2021年6月13日の説教要旨 イザヤ書60:19-22・フィリピ2:12-18

「命の言葉」     加藤 秀久伝道師

*はじめに

 本日の旧約聖書の少し前に、『主は贖う者として、シオン(エルサレムのこと)に来られる。ヤコブのうちの罪を悔いる者のもとに来ると主は言われる』(59:20)とあります。ヤコブの子孫であるイスラエルの人々が、自分達の罪、神様に対しての背きの罪を認め、罪を悔い改めた時、主は彼らのもとに訪れると述べています。そしてイスラエルの人々が再び神様に立ち返るようになると、エルサレムの街は世界中の国々から注目されることになり、イスラエルの人々は、主の御名のために誉め称えられ、尊敬されるようになることが告げられています。そして彼らは、イスラエルの繁栄は、神様がとこしえに共にいて下さらなければ成り立たないことを知るようになる、と、預言者イザヤは神様の言葉を伝えています。

*主の栄光が輝くエルサレム 

本日のイザヤ書の箇所では、主の栄光がエルサレムに現れる時、イスラエルの近隣、又、他の国々の人達が、その主の照らす眩(まばゆ)い光の呼びかけに答え、その光を求めてエルサレムに集まって来るようになり、エルサレムは主を礼拝する人々の集まる場所、全世界の中心的な場所となる、と語られます。そして主の聖なる都市、新しいエルサレムには、主の栄光が輝き、その輝きの凄(すご)さで、もはや太陽や月の輝きまでもかき消してしまいます。それは、「主があなたのとこしえの光となり、あなたの神があなたの輝きとなられる」(19節)からです。

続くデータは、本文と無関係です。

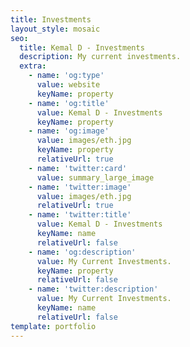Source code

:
 ```yaml
---
title: Investments
layout_style: mosaic
seo:
  title: Kemal D - Investments
  description: My current investments.
  extra:
    - name: 'og:type'
      value: website
      keyName: property
    - name: 'og:title'
      value: Kemal D - Investments
      keyName: property
    - name: 'og:image'
      value: images/eth.jpg
      keyName: property
      relativeUrl: true
    - name: 'twitter:card'
      value: summary_large_image
    - name: 'twitter:image'
      value: images/eth.jpg
      relativeUrl: true
    - name: 'twitter:title'
      value: Kemal D - Investments
      keyName: name
      relativeUrl: false
    - name: 'og:description'
      value: My Current Investments.
      keyName: property
      relativeUrl: false
    - name: 'twitter:description'
      value: My Current Investments.
      keyName: name
      relativeUrl: false
template: portfolio
---
```

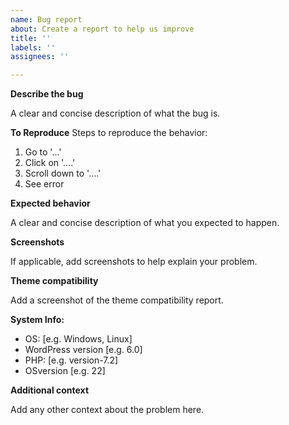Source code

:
 ```yaml
---
name: Bug report
about: Create a report to help us improve
title: ''
labels: ''
assignees: ''

---
```


**Describe the bug**

A clear and concise description of what the bug is.

**To Reproduce**
Steps to reproduce the behavior:
1. Go to '...'
2. Click on '....'
3. Scroll down to '....'
4. See error

**Expected behavior**

A clear and concise description of what you expected to happen.

**Screenshots**

If applicable, add screenshots to help explain your problem.

**Theme compatibility**

Add a screenshot of the theme compatibility report.

**System Info:**
 - OS: [e.g. Windows, Linux]
 - WordPress version [e.g. 6.0]
 - PHP: [e.g. version-7.2]
 - OSversion [e.g. 22]

**Additional context**

Add any other context about the problem here.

*「あなたがたも・・わたしと一緒に喜びなさい」(18節)

わたしたちは希望の持てない、失望感に満ちた所に足を踏み入れてはいないでしょうか。本日のフィリピ書には「共に主に在る喜び(18節)」が勧められています。著者パウロは、獄中に入れられながら、神様と良き交わりの時を持ち、絶えず感謝の気持を持つことができています。パウロが投獄された理由は(常に福音宣教のためですが)、使徒言行録16章では、伝道旅行中、占いの霊に取りつかれている女奴隷が後についてきて叫び続けたため、彼女から占いの霊を追い出したことで、彼女の主人逹がお金もうけの手段を失ない、訴えられたことが記されています。しかしパウロは獄中でも、神様を賛美して祈っていました。パウロは全ての出来事に感謝しています。なぜでしょうか。

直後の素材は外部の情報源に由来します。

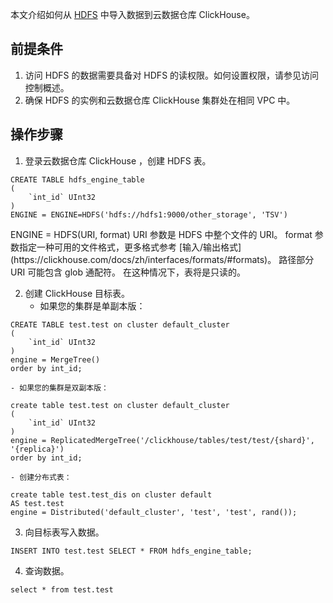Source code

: 本文介绍如何从 [HDFS](https://cloud.tencent.com/product/chdfs) 中导入数据到云数据仓库 ClickHouse。 

## 前提条件
1. 访问 HDFS 的数据需要具备对 HDFS 的读权限。如何设置权限，请参见访问控制概述。
2. 确保 HDFS 的实例和云数据仓库 ClickHouse 集群处在相同 VPC 中。

## 操作步骤
1. 登录云数据仓库 ClickHouse ，创建 HDFS 表。
```
CREATE TABLE hdfs_engine_table
(
    `int_id` UInt32
)
ENGINE = ENGINE=HDFS('hdfs://hdfs1:9000/other_storage', 'TSV')
```
<dx-alert infotype="explain" title="参考">
ENGINE = HDFS(URI, format)
URI 参数是 HDFS 中整个文件的 URI。 format 参数指定一种可用的文件格式，更多格式参考 [输入/输出格式](https://clickhouse.com/docs/zh/interfaces/formats/#formats)。 路径部分 URI 可能包含 glob 通配符。 在这种情况下，表将是只读的。
</dx-alert>



2. 创建 ClickHouse 目标表。
	- 如果您的集群是单副本版：
```
CREATE TABLE test.test on cluster default_cluster
(
    `int_id` UInt32
)
engine = MergeTree()
order by int_id;
```
	- 如果您的集群是双副本版：
```
create table test.test on cluster default_cluster
(
    `int_id` UInt32
)
engine = ReplicatedMergeTree('/clickhouse/tables/test/test/{shard}', '{replica}')
order by int_id;
```
	- 创建分布式表：
```
create table test.test_dis on cluster default
AS test.test
engine = Distributed('default_cluster', 'test', 'test', rand());
```
3. 向目标表写入数据。
```
INSERT INTO test.test SELECT * FROM hdfs_engine_table;
```
4. 查询数据。
```
select * from test.test
```

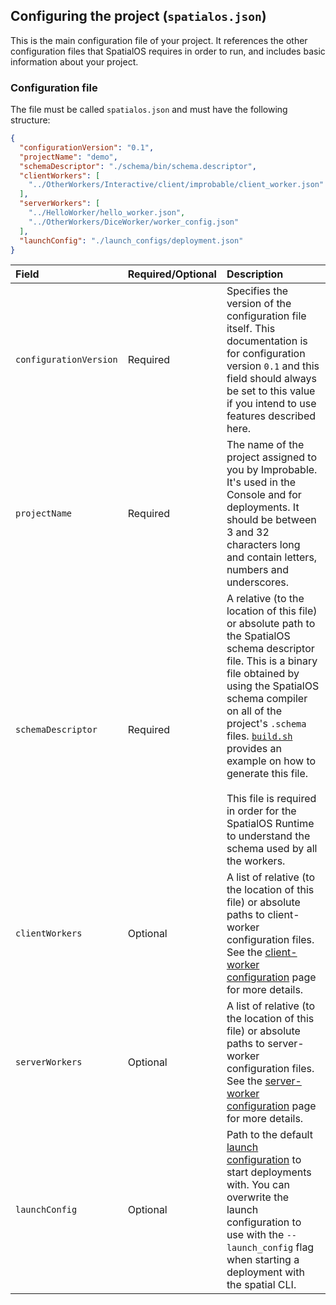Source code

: ## Configuring the project (`spatialos.json`)

This is the main configuration file of your project. It references the other configuration files that SpatialOS requires in order to run, and includes basic information about your project.

### Configuration file

The file must be called `spatialos.json` and must have the following structure:
```json
{
  "configurationVersion": "0.1",
  "projectName": "demo",
  "schemaDescriptor": "./schema/bin/schema.descriptor",
  "clientWorkers": [
    "../OtherWorkers/Interactive/client/improbable/client_worker.json"
  ],
  "serverWorkers": [
    "../HelloWorker/hello_worker.json",
    "../OtherWorkers/DiceWorker/worker_config.json"
  ],
  "launchConfig": "./launch_configs/deployment.json"
}
```

| Field | Required/Optional | Description | 
| :------------- | :------------- | :------- | 
| `configurationVersion`  | Required  | Specifies the version of the configuration file itself. This documentation is for configuration version `0.1` and this field should always be set to this value if you intend to use features described here. |
| `projectName`  | Required  | The name of the project assigned to you by Improbable. It's used in the Console and for deployments. It should be between 3 and 32 characters long and contain letters, numbers and underscores. |
| `schemaDescriptor` | Required | A relative (to the location of this file) or absolute path to the SpatialOS schema descriptor file. This is a binary file obtained by using the SpatialOS schema compiler on all of the project's `.schema` files. [`build.sh`](../../build.sh) provides an example on how to generate this file. <br><br> This file is required in order for the SpatialOS Runtime to understand the schema used by all the workers. |
| `clientWorkers` | Optional | A list of relative (to the location of this file) or absolute paths to client-worker configuration files. See the [client-worker configuration](client-worker-configuration.md) page for more details. |
| `serverWorkers` | Optional | A list of relative (to the location of this file) or absolute paths to server-worker configuration files. See the [server-worker configuration](server-worker-configuration.md) page for more details. |
| `launchConfig` | Optional | Path to the default [launch configuration](launch-configuration) to start deployments with. You can overwrite the launch configuration to use with the `--launch_config` flag when starting a deployment with the spatial CLI. |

それは、真実の主イエス・キリストを知っていたからだと思います。その時、突然大地震が起り、牢の扉が全て開き、パウロたちの繋がれていた鎖も外れてしまいました。看守は囚人達が逃げたと思い自害しようとしましたが、パウロ達は逃げず、看守に自害しないように伝え、神様の御言葉を語りました。この時、看守も看守の家族も皆、信じて洗礼を受けたのでした。ここに、神様の凄さ(すごさ)があります。神様の言葉には力があり、神様は人々に、命と生きる力を与えて下さるお方です。

*「自分の救いを達成するように努めなさい。」(12節)

獄中からパウロは、「自分の救いを達成するように努めなさい」と語っています。「神様は、信じている者達の心の中にすでに住んでおられる。共にいて下さるのだから、その神様の力を信じ、神様が働いて下さることを信じて歩みなさい。今ある状況を受け入れ、今ある願いが叶うと信じて祈りなさい。」と励ましているのです。パウロにとって、「捕われたこと」は、主イエス・キリストによってであり、「生きること」は、主イエス・キリストを通してであり、「イエス様のために死ぬ」ことは、とても名誉なことだと感じていました。

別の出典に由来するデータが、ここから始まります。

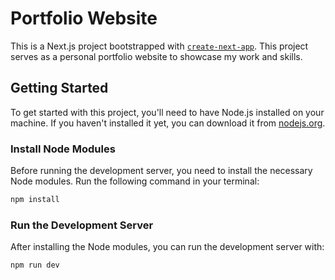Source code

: # Portfolio Website

This is a Next.js project bootstrapped with [`create-next-app`](https://nextjs.org/docs/app/api-reference/cli/create-next-app). This project serves as a personal portfolio website to showcase my work and skills.

## Getting Started

To get started with this project, you'll need to have Node.js installed on your machine. If you haven't installed it yet, you can download it from [nodejs.org](https://nodejs.org/).

### Install Node Modules

Before running the development server, you need to install the necessary Node modules. Run the following command in your terminal:

```bash
npm install
```

### Run the Development Server

After installing the Node modules, you can run the development server with:
```bash
npm run dev
```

*「あなた方の内に働いて、御心のままに望ませ、行なわせておられるのは神であるからです。」(13節)

私逹一人一人には神様から与えられた苦難や試練があります。もうこれ以上我慢できない、と思っても、その苦難や試練は、さらにもっと深い奥底まで私達を引きずり込んでしまうことがあります。しかしそのような状況に私達が陥ることを許したのも神様です。なぜでしょうか。

それは、神様は私達を愛し、信頼しているからです。私逹一人一人には神様が立てられたご計画があるからです。そのことを私達は信じますか。